### What you have to do:
Please write out all of the entries exactly as they appear.

### Plain-text document sources:
◇ ◇ ◇ ◇
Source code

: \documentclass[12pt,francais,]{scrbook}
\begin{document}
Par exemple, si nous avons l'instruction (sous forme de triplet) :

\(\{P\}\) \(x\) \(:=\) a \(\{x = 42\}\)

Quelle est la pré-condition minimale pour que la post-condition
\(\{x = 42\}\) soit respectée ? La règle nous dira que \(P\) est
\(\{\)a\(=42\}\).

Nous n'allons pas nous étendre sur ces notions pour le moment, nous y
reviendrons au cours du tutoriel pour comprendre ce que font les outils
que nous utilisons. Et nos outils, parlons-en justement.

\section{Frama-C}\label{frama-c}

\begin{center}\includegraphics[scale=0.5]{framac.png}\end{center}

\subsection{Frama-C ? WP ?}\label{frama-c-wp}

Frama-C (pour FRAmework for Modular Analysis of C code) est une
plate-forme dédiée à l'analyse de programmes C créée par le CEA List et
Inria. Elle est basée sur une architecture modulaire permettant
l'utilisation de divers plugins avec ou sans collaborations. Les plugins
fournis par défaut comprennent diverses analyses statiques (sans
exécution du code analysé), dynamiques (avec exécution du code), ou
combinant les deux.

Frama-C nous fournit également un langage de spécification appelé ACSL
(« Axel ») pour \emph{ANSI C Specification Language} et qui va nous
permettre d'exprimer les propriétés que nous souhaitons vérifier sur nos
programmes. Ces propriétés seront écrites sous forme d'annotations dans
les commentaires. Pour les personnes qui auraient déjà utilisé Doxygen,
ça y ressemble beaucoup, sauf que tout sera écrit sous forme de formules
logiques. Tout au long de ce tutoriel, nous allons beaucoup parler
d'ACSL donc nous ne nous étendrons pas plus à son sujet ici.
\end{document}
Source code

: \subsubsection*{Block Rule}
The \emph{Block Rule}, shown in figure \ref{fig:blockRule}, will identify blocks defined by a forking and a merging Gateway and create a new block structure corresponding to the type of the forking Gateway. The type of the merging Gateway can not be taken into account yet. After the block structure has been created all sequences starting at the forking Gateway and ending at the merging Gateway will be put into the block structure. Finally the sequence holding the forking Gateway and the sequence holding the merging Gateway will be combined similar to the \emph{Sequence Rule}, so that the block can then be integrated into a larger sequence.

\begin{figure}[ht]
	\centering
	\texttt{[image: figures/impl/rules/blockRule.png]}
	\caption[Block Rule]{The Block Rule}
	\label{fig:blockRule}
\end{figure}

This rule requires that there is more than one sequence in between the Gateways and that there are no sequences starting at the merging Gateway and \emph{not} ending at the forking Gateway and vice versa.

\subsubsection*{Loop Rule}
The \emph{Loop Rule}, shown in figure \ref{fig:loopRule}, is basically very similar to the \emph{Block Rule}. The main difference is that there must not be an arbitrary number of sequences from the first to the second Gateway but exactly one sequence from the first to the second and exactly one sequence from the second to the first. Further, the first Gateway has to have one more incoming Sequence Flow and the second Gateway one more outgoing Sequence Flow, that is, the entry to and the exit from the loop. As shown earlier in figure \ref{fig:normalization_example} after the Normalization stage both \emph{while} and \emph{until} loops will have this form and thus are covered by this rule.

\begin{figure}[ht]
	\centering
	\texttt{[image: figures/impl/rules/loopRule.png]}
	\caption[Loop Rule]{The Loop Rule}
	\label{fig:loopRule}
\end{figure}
◇ ◇ ◇ ◇
### Response to the task:
Source code

: \documentclass[12pt,francais,]{scrbook}
\begin{document}
Par exemple, si nous avons l'instruction (sous forme de triplet) :

\(\{P\}\) \(x\) \(:=\) a \(\{x = 42\}\)

Quelle est la pré-condition minimale pour que la post-condition
\(\{x = 42\}\) soit respectée ? La règle nous dira que \(P\) est
\(\{\)a\(=42\}\).

Nous n'allons pas nous étendre sur ces notions pour le moment, nous y
reviendrons au cours du tutoriel pour comprendre ce que font les outils
que nous utilisons. Et nos outils, parlons-en justement.

\section{Frama-C}\label{frama-c}

\begin{center}\includegraphics[scale=0.5]{framac.png}\end{center}

\subsection{Frama-C ? WP ?}\label{frama-c-wp}

Frama-C (pour FRAmework for Modular Analysis of C code) est une
plate-forme dédiée à l'analyse de programmes C créée par le CEA List et
Inria. Elle est basée sur une architecture modulaire permettant
l'utilisation de divers plugins avec ou sans collaborations. Les plugins
fournis par défaut comprennent diverses analyses statiques (sans
exécution du code analysé), dynamiques (avec exécution du code), ou
combinant les deux.

Frama-C nous fournit également un langage de spécification appelé ACSL
(« Axel ») pour \emph{ANSI C Specification Language} et qui va nous
permettre d'exprimer les propriétés que nous souhaitons vérifier sur nos
programmes. Ces propriétés seront écrites sous forme d'annotations dans
les commentaires. Pour les personnes qui auraient déjà utilisé Doxygen,
ça y ressemble beaucoup, sauf que tout sera écrit sous forme de formules
logiques. Tout au long de ce tutoriel, nous allons beaucoup parler
d'ACSL donc nous ne nous étendrons pas plus à son sujet ici.
\end{document}
Source code

: \subsubsection*{Block Rule}
The \emph{Block Rule}, shown in figure \ref{fig:blockRule}, will identify blocks defined by a forking and a merging Gateway and create a new block structure corresponding to the type of the forking Gateway. The type of the merging Gateway can not be taken into account yet. After the block structure has been created all sequences starting at the forking Gateway and ending at the merging Gateway will be put into the block structure. Finally the sequence holding the forking Gateway and the sequence holding the merging Gateway will be combined similar to the \emph{Sequence Rule}, so that the block can then be integrated into a larger sequence.

\begin{figure}[ht]
	\centering
	\texttt{[image: figures/impl/rules/blockRule.png]}
	\caption[Block Rule]{The Block Rule}
	\label{fig:blockRule}
\end{figure}

This rule requires that there is more than one sequence in between the Gateways and that there are no sequences starting at the merging Gateway and \emph{not} ending at the forking Gateway and vice versa.

\subsubsection*{Loop Rule}
The \emph{Loop Rule}, shown in figure \ref{fig:loopRule}, is basically very similar to the \emph{Block Rule}. The main difference is that there must not be an arbitrary number of sequences from the first to the second Gateway but exactly one sequence from the first to the second and exactly one sequence from the second to the first. Further, the first Gateway has to have one more incoming Sequence Flow and the second Gateway one more outgoing Sequence Flow, that is, the entry to and the exit from the loop. As shown earlier in figure \ref{fig:normalization_example} after the Normalization stage both \emph{while} and \emph{until} loops will have this form and thus are covered by this rule.

\begin{figure}[ht]
	\centering
	\texttt{[image: figures/impl/rules/loopRule.png]}
	\caption[Loop Rule]{The Loop Rule}
	\label{fig:loopRule}
\end{figure}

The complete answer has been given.